Exercise requirements
Return the listing below unchanged, except that the pictures are dropped.

Data supplied
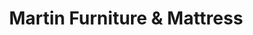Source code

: ---
title: "Martin Furniture & Mattress"
url: /new-providence/martin-furniture-and-mattress/
shop: bed
---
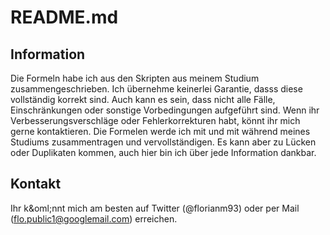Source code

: # README.md

## Information
Die Formeln habe ich aus den Skripten aus meinem Studium zusammengeschrieben. Ich &uuml;bernehme keinerlei Garantie, dasss diese vollst&auml;ndig korrekt sind. Auch kann es sein, dass nicht alle F&auml;lle, Einschr&auml;nkungen oder sonstige Vorbedingungen aufgef&uuml;hrt sind. Wenn ihr Verbesserungsverschl&auml;ge oder Fehlerkorrekturen habt, k&ouml;nnt ihr mich gerne kontaktieren. 
Die Formelen werde ich mit und mit w&auml;hrend meines Studiums zusammentragen und vervollst&auml;ndigen. Es kann aber zu L&uuml;cken oder Duplikaten kommen, auch hier bin ich &uuml;ber jede Information dankbar.

## Kontakt
Ihr k&oml;nnt mich am besten auf Twitter (@florianm93) oder per Mail (flo.public1@googlemail.com) erreichen.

Answer to this task
Source code

: ---
title: "Martin Furniture & Mattress"
url: /new-providence/martin-furniture-and-mattress/
shop: bed
---
Source code

: # README.md

## Information
Die Formeln habe ich aus den Skripten aus meinem Studium zusammengeschrieben. Ich &uuml;bernehme keinerlei Garantie, dasss diese vollst&auml;ndig korrekt sind. Auch kann es sein, dass nicht alle F&auml;lle, Einschr&auml;nkungen oder sonstige Vorbedingungen aufgef&uuml;hrt sind. Wenn ihr Verbesserungsverschl&auml;ge oder Fehlerkorrekturen habt, k&ouml;nnt ihr mich gerne kontaktieren. 
Die Formelen werde ich mit und mit w&auml;hrend meines Studiums zusammentragen und vervollst&auml;ndigen. Es kann aber zu L&uuml;cken oder Duplikaten kommen, auch hier bin ich &uuml;ber jede Information dankbar.

## Kontakt
Ihr k&oml;nnt mich am besten auf Twitter (@florianm93) oder per Mail (flo.public1@googlemail.com) erreichen.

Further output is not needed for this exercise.